Search the listing below for the line containing "ತಿಳಿದು-ಕೊಳ್ಳದೆ". From there through the line containing "ತಿಳಿದು-ಕೊಳ್ಳ-ಲಾಗುವು-ದಿಲ್ಲ-ವೆಂಬ", transcribe every line exactly, both ends included.

[Opening INPUT DATA section]

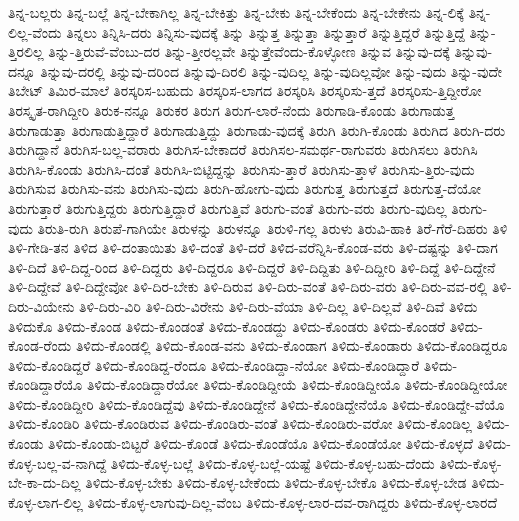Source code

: {ತಿನ್ನ-ಬಲ್ಲರು
ತಿನ್ನ-ಬಲ್ಲೆ
ತಿನ್ನ-ಬೇಕಾಗಿಲ್ಲ
ತಿನ್ನ-ಬೇಕಿತ್ತು
ತಿನ್ನ-ಬೇಕು
ತಿನ್ನ-ಬೇಕೆಂದು
ತಿನ್ನ-ಬೇಕೇನು
ತಿನ್ನ-ಲಿಕ್ಕೆ
ತಿನ್ನ-ಲಿಲ್ಲ-ವೆಂದು
ತಿನ್ನಲು
ತಿನ್ನಿಸಿ-ದರು
ತಿನ್ನಿಸು-ವುದಕ್ಕೆ
ತಿನ್ನು
ತಿನ್ನುತ್ತ
ತಿನ್ನುತ್ತಾ
ತಿನ್ನುತ್ತಾರೆ
ತಿನ್ನುತ್ತಿದ್ದರೆ
ತಿನ್ನುತ್ತಿದ್ದೆ
ತಿನ್ನು-ತ್ತಿರಲಿಲ್ಲ
ತಿನ್ನು-ತ್ತಿರುವೆ-ವೆಂಬು-ದರ
ತಿನ್ನು-ತ್ತೀರಲ್ಲವೇ
ತಿನ್ನುತ್ತೇವೆಂದು-ಕೊಳ್ಳೋಣ
ತಿನ್ನುವ
ತಿನ್ನುವು-ದಕ್ಕೆ
ತಿನ್ನುವು-ದನ್ನೂ
ತಿನ್ನುವು-ದರಲ್ಲಿ
ತಿನ್ನುವು-ದರಿಂದ
ತಿನ್ನುವು-ದಿರಲಿ
ತಿನ್ನು-ವುದಿಲ್ಲ
ತಿನ್ನು-ವುದಿಲ್ಲವೋ
ತಿನ್ನು-ವುದು
ತಿನ್ನು-ವುದೇ
ತಿಬೇಟ್
ತಿಮಿರ-ಮಾಲೆ
ತಿರಸ್ಕರಿಸ-ಬಹುದು
ತಿರಸ್ಕರಿಸ-ಲಾಗದ
ತಿರಸ್ಕರಿಸಿ
ತಿರಸ್ಕರಿಸು-ತ್ತದೆ
ತಿರಸ್ಕರಿಸು-ತ್ತಿದ್ದೀರೋ
ತಿರಸ್ಕೃತ-ರಾಗಿದ್ದೀರಿ
ತಿರುಕ-ನನ್ನೂ
ತಿರುಕರ
ತಿರುಗ
ತಿರುಗ-ಲಾರೆ-ನೆಂದು
ತಿರುಗಾಡಿ-ಕೊಂಡು
ತಿರುಗಾಡುತ್ತ
ತಿರುಗಾಡುತ್ತಾ
ತಿರುಗಾಡುತ್ತಿದ್ದಾರೆ
ತಿರುಗಾಡುತ್ತಿದ್ದು
ತಿರುಗಾಡು-ವುದಕ್ಕೆ
ತಿರುಗಿ
ತಿರುಗಿ-ಕೊಂಡು
ತಿರುಗಿದ
ತಿರುಗಿ-ದರು
ತಿರುಗಿದ್ದಾನೆ
ತಿರುಗಿಸ-ಬಲ್ಲ-ವರಾರು
ತಿರುಗಿಸ-ಬೇಕಾದರೆ
ತಿರುಗಿಸಲ-ಸಮರ್ಥ-ರಾಗುವರು
ತಿರುಗಿಸಲು
ತಿರುಗಿಸಿ
ತಿರುಗಿಸಿ-ಕೊಂಡು
ತಿರುಗಿಸಿ-ದಂತೆ
ತಿರುಗಿಸಿ-ಬಿಟ್ಟಿದ್ದನ್ನು
ತಿರುಗಿಸು-ತ್ತಾರೆ
ತಿರುಗಿಸು-ತ್ತಾಳೆ
ತಿರುಗಿಸು-ತ್ತಿರು-ವುದು
ತಿರುಗಿಸುವ
ತಿರುಗಿಸು-ವನು
ತಿರುಗಿಸು-ವುದು
ತಿರುಗಿ-ಹೋಗು-ವುದು
ತಿರುಗುತ್ತ
ತಿರುಗುತ್ತದೆ
ತಿರುಗುತ್ತ-ದೆಯೋ
ತಿರುಗುತ್ತಾರೆ
ತಿರುಗುತ್ತಿದ್ದರು
ತಿರುಗುತ್ತಿದ್ದಾರೆ
ತಿರುಗುತ್ತಿವೆ
ತಿರುಗು-ವಂತೆ
ತಿರುಗು-ವರು
ತಿರುಗು-ವುದಿಲ್ಲ
ತಿರುಗು-ವುದು
ತಿರುತಿ-ರುಗಿ
ತಿರುಪೆ-ಗಾಗಿಯೇ
ತಿರುಳನ್ನು
ತಿರುಳನ್ನೂ
ತಿರುಳಿ-ಗಲ್ಲ
ತಿರುಳು
ತಿರುವಿ-ಹಾಕಿ
ತಿರೆ-ಗೆರೆ-ದಿಹರು
ತಿಳಿ
ತಿಳಿ-ಗೇಡಿ-ತನ
ತಿಳಿದ
ತಿಳಿ-ದಂತಾಯಿತು
ತಿಳಿ-ದಂತೆ
ತಿಳಿ-ದರೆ
ತಿಳಿದ-ವರೆನ್ನಿಸಿ-ಕೊಂಡ-ವರು
ತಿಳಿ-ದಷ್ಟನ್ನು
ತಿಳಿ-ದಾಗ
ತಿಳಿ-ದಿದೆ
ತಿಳಿ-ದಿದ್ದ-ರಿಂದ
ತಿಳಿ-ದಿದ್ದರು
ತಿಳಿ-ದಿದ್ದರೂ
ತಿಳಿ-ದಿದ್ದರೆ
ತಿಳಿ-ದಿದ್ದಿತು
ತಿಳಿ-ದಿದ್ದೀರಿ
ತಿಳಿ-ದಿದ್ದೆ
ತಿಳಿ-ದಿದ್ದೇನೆ
ತಿಳಿ-ದಿದ್ದೇವೆ
ತಿಳಿ-ದಿದ್ದೇವೋ
ತಿಳಿ-ದಿರ-ಬೇಕು
ತಿಳಿ-ದಿರುವ
ತಿಳಿ-ದಿರು-ವಂತೆ
ತಿಳಿ-ದಿರು-ವರು
ತಿಳಿ-ದಿರು-ವವ-ರಲ್ಲಿ
ತಿಳಿ-ದಿರು-ವಿಯೇನು
ತಿಳಿ-ದಿರು-ವಿರಿ
ತಿಳಿ-ದಿರು-ವಿರೇನು
ತಿಳಿ-ದಿರು-ವೆಯಾ
ತಿಳಿ-ದಿಲ್ಲ
ತಿಳಿ-ದಿಲ್ಲವೆ
ತಿಳಿ-ದಿವೆ
ತಿಳಿದು
ತಿಳಿದುಕೊ
ತಿಳಿದು-ಕೊಂಡ
ತಿಳಿದು-ಕೊಂಡಂತೆ
ತಿಳಿದು-ಕೊಂಡದ್ದು
ತಿಳಿದು-ಕೊಂಡರು
ತಿಳಿದು-ಕೊಂಡರೆ
ತಿಳಿದು-ಕೊಂಡ-ರೆಂದು
ತಿಳಿದು-ಕೊಂಡಲ್ಲಿ
ತಿಳಿದು-ಕೊಂಡ-ವನು
ತಿಳಿದು-ಕೊಂಡಾಗ
ತಿಳಿದು-ಕೊಂಡಾರು
ತಿಳಿದು-ಕೊಂಡಿದ್ದರೂ
ತಿಳಿದು-ಕೊಂಡಿದ್ದರೆ
ತಿಳಿದು-ಕೊಂಡಿದ್ದ-ರೆಂದೂ
ತಿಳಿದು-ಕೊಂಡಿದ್ದಾ-ನೆಯೋ
ತಿಳಿದು-ಕೊಂಡಿದ್ದಾರೆ
ತಿಳಿದು-ಕೊಂಡಿದ್ದಾರೆಯೊ
ತಿಳಿದು-ಕೊಂಡಿದ್ದಾರೆಯೋ
ತಿಳಿದು-ಕೊಂಡಿದ್ದೀಯೆ
ತಿಳಿದು-ಕೊಂಡಿದ್ದೀಯೊ
ತಿಳಿದು-ಕೊಂಡಿದ್ದೀಯೋ
ತಿಳಿದು-ಕೊಂಡಿದ್ದೀರಿ
ತಿಳಿದು-ಕೊಂಡಿದ್ದೆವು
ತಿಳಿದು-ಕೊಂಡಿದ್ದೇನೆ
ತಿಳಿದು-ಕೊಂಡಿದ್ದೇನೆಯೊ
ತಿಳಿದು-ಕೊಂಡಿದ್ದೇ-ವೆಯೊ
ತಿಳಿದು-ಕೊಂಡಿರಿ
ತಿಳಿದು-ಕೊಂಡಿರುವ
ತಿಳಿದು-ಕೊಂಡಿರು-ವಂತೆ
ತಿಳಿದು-ಕೊಂಡಿರು-ವರೋ
ತಿಳಿದು-ಕೊಂಡಿಲ್ಲ
ತಿಳಿದು-ಕೊಂಡು
ತಿಳಿದು-ಕೊಂಡು-ಬಿಟ್ಟರೆ
ತಿಳಿದು-ಕೊಂಡೆ
ತಿಳಿದು-ಕೊಂಡೆಯೊ
ತಿಳಿದು-ಕೊಂಡೆಯೋ
ತಿಳಿದು-ಕೊಳ್ಳದೆ
ತಿಳಿದು-ಕೊಳ್ಳ-ಬಲ್ಲ-ವ-ನಾಗಿದ್ದೆ
ತಿಳಿದು-ಕೊಳ್ಳ-ಬಲ್ಲೆ
ತಿಳಿದು-ಕೊಳ್ಳ-ಬಲ್ಲೆ-ಯಷ್ಟೆ
ತಿಳಿದು-ಕೊಳ್ಳ-ಬಹು-ದೆಂದು
ತಿಳಿದು-ಕೊಳ್ಳ-ಬೇ-ಕಾ-ದು-ದಿಲ್ಲ
ತಿಳಿದು-ಕೊಳ್ಳ-ಬೇಕು
ತಿಳಿದು-ಕೊಳ್ಳ-ಬೇಕೆಂದು
ತಿಳಿದು-ಕೊಳ್ಳ-ಬೇಕೊ
ತಿಳಿದು-ಕೊಳ್ಳ-ಬೇಡ
ತಿಳಿದು-ಕೊಳ್ಳ-ಲಾಗ-ಲಿಲ್ಲ
ತಿಳಿದು-ಕೊಳ್ಳ-ಲಾಗುವು-ದಿಲ್ಲ-ವೆಂಬ
ತಿಳಿದು-ಕೊಳ್ಳ-ಲಾರ-ದವ-ರಾಗಿದ್ದರು
ತಿಳಿದು-ಕೊಳ್ಳ-ಲಾರದೆ
}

[Closing INPUT DATA section]

= REPLY =
ತಿಳಿದು-ಕೊಳ್ಳದೆ
ತಿಳಿದು-ಕೊಳ್ಳ-ಬಲ್ಲ-ವ-ನಾಗಿದ್ದೆ
ತಿಳಿದು-ಕೊಳ್ಳ-ಬಲ್ಲೆ
ತಿಳಿದು-ಕೊಳ್ಳ-ಬಲ್ಲೆ-ಯಷ್ಟೆ
ತಿಳಿದು-ಕೊಳ್ಳ-ಬಹು-ದೆಂದು
ತಿಳಿದು-ಕೊಳ್ಳ-ಬೇ-ಕಾ-ದು-ದಿಲ್ಲ
ತಿಳಿದು-ಕೊಳ್ಳ-ಬೇಕು
ತಿಳಿದು-ಕೊಳ್ಳ-ಬೇಕೆಂದು
ತಿಳಿದು-ಕೊಳ್ಳ-ಬೇಕೊ
ತಿಳಿದು-ಕೊಳ್ಳ-ಬೇಡ
ತಿಳಿದು-ಕೊಳ್ಳ-ಲಾಗ-ಲಿಲ್ಲ
ತಿಳಿದು-ಕೊಳ್ಳ-ಲಾಗುವು-ದಿಲ್ಲ-ವೆಂಬ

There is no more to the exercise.